Once a time step ends, agents can update to a more beneficial strategy (\(\{s_{i^*}, s_9\}\)) with some probability. Under local evolution, this is implemented as a “copy-the-best” update rule where players update to the locally best strategy (the strategy of the agent(s) in the neighbourhood \(F_i\) of agent i with the highest total payoff in that round) with probability \(\alpha\). Under global evolution, each player j updates his strategy with probability \(\alpha \cdot \tfrac{|u(A)-u(B)|}{u(A)+u(B)}\) where A is the globally better performing strategy and \(u(X)=\max (\text {Average Payoff of Strategy X},0)\). Here, evolution does not allow players to move to anything but a better strategy, hence negative utilities are considered to be 0. In both mechanisms, \(\alpha\) represents the speed of evolution. During each evolutionary step, each player randomly alters its strategy to AllD with probability \(\frac{\beta }{N}\) that we label as mutation.

Convergence can be achieved in one of two ways. Either \(T_{max}\) is reached or when the distribution of strategies in the population becomes approximately equal to the population in two randomly chosen, uniformly distributed prior time-steps. Convergence is prohibited in the first quarter of the simulation to allow the population a chance to evolve.

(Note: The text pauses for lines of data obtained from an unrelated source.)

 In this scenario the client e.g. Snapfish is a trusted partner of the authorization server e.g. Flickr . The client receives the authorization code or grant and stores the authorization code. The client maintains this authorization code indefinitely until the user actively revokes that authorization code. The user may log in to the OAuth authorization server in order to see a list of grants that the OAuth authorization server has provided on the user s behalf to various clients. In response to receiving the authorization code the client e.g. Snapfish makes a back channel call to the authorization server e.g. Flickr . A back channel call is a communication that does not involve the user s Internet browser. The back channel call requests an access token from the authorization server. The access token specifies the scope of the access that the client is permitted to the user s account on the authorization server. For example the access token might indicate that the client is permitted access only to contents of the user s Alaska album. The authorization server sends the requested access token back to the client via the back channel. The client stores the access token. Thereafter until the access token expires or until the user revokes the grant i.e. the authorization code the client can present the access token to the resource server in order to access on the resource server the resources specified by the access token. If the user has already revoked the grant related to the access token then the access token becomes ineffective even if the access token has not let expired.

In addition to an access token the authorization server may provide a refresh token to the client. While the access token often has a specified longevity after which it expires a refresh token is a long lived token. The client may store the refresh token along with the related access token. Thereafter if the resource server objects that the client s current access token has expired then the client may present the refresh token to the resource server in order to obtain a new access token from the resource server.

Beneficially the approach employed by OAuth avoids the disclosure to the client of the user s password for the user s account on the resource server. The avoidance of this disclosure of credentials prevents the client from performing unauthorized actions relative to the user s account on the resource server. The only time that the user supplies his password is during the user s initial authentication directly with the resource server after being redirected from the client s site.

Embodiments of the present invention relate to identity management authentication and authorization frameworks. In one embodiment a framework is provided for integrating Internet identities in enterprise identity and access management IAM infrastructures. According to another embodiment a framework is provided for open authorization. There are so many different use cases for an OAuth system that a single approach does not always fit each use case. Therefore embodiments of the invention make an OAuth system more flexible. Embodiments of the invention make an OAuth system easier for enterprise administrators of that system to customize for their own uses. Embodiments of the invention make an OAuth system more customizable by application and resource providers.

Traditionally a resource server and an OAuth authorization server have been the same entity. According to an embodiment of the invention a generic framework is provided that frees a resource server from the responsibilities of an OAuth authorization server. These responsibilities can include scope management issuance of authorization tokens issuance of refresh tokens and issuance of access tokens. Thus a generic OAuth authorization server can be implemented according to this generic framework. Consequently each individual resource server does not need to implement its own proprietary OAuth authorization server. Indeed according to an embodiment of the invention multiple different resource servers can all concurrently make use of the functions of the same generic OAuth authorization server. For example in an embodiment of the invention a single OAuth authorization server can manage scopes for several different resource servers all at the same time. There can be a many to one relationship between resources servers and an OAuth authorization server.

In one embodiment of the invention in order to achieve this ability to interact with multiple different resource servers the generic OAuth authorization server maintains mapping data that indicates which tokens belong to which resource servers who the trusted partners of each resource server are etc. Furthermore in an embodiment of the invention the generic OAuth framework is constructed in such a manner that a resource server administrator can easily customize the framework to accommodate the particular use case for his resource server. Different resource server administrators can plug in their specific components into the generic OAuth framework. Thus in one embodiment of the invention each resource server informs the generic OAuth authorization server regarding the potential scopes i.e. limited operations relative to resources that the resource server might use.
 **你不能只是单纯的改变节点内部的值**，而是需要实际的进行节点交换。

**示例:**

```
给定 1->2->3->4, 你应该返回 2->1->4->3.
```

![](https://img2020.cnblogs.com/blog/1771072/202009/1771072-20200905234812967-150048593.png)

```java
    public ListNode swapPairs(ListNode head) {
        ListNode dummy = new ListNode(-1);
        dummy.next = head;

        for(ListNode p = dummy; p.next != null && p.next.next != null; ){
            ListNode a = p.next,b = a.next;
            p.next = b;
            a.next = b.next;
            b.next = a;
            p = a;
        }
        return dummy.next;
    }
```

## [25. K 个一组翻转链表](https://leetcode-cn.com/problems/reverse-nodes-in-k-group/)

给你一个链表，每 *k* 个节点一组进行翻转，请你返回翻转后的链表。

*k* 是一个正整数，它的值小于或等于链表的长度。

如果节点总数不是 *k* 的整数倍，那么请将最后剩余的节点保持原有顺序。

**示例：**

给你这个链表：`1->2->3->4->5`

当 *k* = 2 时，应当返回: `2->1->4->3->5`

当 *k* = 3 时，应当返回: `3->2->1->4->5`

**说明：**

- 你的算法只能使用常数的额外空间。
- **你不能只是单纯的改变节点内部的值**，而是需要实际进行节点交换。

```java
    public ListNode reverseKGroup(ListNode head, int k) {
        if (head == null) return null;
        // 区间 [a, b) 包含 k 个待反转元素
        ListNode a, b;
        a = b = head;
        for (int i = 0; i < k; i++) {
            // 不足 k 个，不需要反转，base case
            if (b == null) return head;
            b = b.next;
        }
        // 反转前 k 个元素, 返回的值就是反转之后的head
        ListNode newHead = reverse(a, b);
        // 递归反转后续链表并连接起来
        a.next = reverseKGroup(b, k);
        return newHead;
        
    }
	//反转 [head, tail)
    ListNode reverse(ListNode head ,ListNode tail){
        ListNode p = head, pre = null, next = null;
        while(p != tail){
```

We carry out two main manipulations: the localisation of reputation (Fig. 1a) and of evolution mechanisms23 (Fig. 1b). Under global reputation, an agent’s reputation is public knowledge. Under local reputation, an agent’s reputation is only known to his neighbours. These neighbours witness the agent’s interactions (and therefore his new reputation) with probability \(\delta\). Once witnessed, the agent’s interaction is interpreted incorrectly with probability \(\nu\). When opponents interact with the agent, they first randomly select a neighbour (excluding themselves in the case they are directly connected), and use their evaluation of the agent as a guideline to select the appropriate action in the PD. In case where the focal agent has no previous interaction, his reputation is either good or bad with equal probability. An agent’s knowledge of his neighbour’s reputation is kept between time-steps.